Activity: Return all lines of the data in which the string "peak" occurs.

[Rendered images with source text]
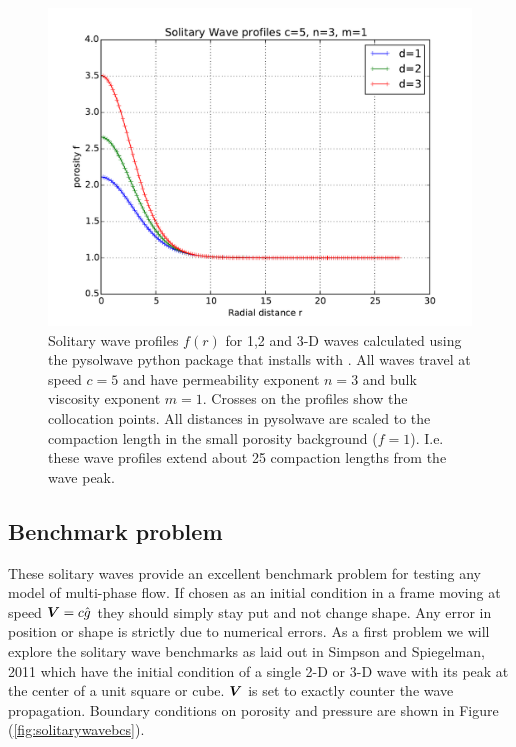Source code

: \begin{figure}[htbp!]
  \centering
  \includegraphics[width=.75\textwidth]{figures/SolitaryWavesProfiles.pdf}
  \caption{Solitary wave profiles $f(r)$ for 1,2 and 3-D waves
    calculated using the pysolwave python package that installs with
    \TF.  All waves travel at speed $c=5$ and have permeability
    exponent $n=3$ and bulk viscosity exponent $m=1$.  Crosses on the
    profiles show the collocation points. All distances in pysolwave
    are scaled to the compaction length in the small porosity
    background ($f=1$).  I.e. these wave profiles extend about 25
    compaction lengths from the wave peak.}
\label{fig:SolitaryWaveProfiles}
 \end{figure}

\subsection{Benchmark problem}
\label{sec:benchmark-problem}

These solitary waves provide an excellent benchmark problem for
testing any model of multi-phase flow.  If chosen as an initial
condition in a frame moving at speed ${\mbox{\boldmath$V$}} = c\hat{g}$ they should
simply stay put and not change shape.  Any error in position or shape
is strictly due to numerical errors.  As a first problem we will
explore the solitary wave benchmarks as laid out in Simpson and
Spiegelman, 2011 \cite{simpson_solitary_2011} which have the initial
condition of  a single 2-D
or 3-D wave with its peak at the center of a unit square or cube.
${\mbox{\boldmath$V$}}$ is set to exactly counter the wave propagation.  Boundary
conditions on porosity and pressure are shown in Figure (\ref{fig:solitarywavebcs}).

Expected answer:
    compaction lengths from the wave peak.}
or 3-D wave with its peak at the center of a unit square or cube.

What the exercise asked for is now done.